Mayor Mauricio G. Domogan said the anti-mendicancy campaign will be applicable to all beggars who will be found in the city’s central business district so that there will be no complaints from some tribes that they are being singled out in the said efforts to curb the proliferation of beggars around the Summer Capital.
The intensified anti-mendicancy campaign was reached by city officials and representatives from regional line agencies and law enforcement agencies during an inter-agency meeting held at the mayor’s office Thursday afternoon to address the concerns in relation to the increasing number of Badjao beggars in the city.
City Social Welfare and Development Officer Betty Fangasan said that it seems that some influential people are behind the sudden increase in the number of Badjao beggars in the city considering that the minors that they have rounded up were fetched by able-bodied individuals who represented themselves as their relatives.
Aside from the Badjaos who had been rounded up in the central business district over the past several days, social workers and law enforcers will also apprehend the young children serving as taxi barkers along major streets in the city and the beggars roaming around the city in order to help reduce the number of beggars who have made begging as a lucrative trade.
The local chief executive ordered concerned government agencies and law enforcement units to heighten the campaign to apprehend the beggars and children being used as taxi barkers in order to reduce the number of beggars around the city and improve its image as a premier tourist destination that does not allow begging.

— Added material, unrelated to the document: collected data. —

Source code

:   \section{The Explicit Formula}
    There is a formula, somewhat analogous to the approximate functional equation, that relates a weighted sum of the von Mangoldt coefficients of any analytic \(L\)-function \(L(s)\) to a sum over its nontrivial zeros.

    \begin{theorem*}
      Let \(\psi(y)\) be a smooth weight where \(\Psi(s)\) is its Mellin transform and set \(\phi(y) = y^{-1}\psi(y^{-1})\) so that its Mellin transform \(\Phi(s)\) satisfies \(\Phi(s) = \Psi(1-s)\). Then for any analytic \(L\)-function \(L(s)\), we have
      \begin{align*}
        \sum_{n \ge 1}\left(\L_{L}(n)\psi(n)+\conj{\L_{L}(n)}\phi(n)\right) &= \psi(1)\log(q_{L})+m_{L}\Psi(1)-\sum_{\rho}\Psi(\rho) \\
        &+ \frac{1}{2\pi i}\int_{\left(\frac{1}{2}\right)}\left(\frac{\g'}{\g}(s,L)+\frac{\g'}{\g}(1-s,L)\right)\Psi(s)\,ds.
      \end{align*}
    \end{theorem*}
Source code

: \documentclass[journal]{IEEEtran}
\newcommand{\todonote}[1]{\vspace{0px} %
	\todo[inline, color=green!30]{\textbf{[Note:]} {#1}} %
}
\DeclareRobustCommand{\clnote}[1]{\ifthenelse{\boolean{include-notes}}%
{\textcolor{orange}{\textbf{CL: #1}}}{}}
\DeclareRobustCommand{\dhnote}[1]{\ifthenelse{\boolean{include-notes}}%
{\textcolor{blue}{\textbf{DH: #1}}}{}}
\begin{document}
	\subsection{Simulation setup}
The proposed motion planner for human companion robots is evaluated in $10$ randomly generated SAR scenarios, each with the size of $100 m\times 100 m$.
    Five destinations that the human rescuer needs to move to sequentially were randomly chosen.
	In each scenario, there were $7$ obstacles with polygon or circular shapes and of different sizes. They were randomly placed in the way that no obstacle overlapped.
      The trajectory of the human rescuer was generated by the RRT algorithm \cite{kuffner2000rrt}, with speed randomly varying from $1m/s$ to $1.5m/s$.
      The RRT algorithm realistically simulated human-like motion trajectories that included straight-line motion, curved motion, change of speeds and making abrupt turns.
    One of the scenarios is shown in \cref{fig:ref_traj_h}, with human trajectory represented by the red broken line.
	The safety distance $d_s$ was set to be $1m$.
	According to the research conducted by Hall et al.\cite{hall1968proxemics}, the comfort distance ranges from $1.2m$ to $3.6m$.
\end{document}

Moreover, personnel of the involved agencies should prioritize the rescue of children being used by their family members and relatives or syndicates to beg as a livelihood. These should then be immediately brought back to their places of origin.
For his part, Senior Superintendent George D. Daskeo, acting city director of the Baguio City Police Office (BCPO), said law enforcers will continue to apprehend beggars around the city to be brought back to their families and such cycle will continue in order to help the city government curb the proliferation of mendicants.
The police official said that the operations of the police against beggars will be part of their duties and responsibilities.
Daskeo expressed confidence that the regularizing the arrests of mendicants roaming around the city will deter them from continuing with their modus operandi.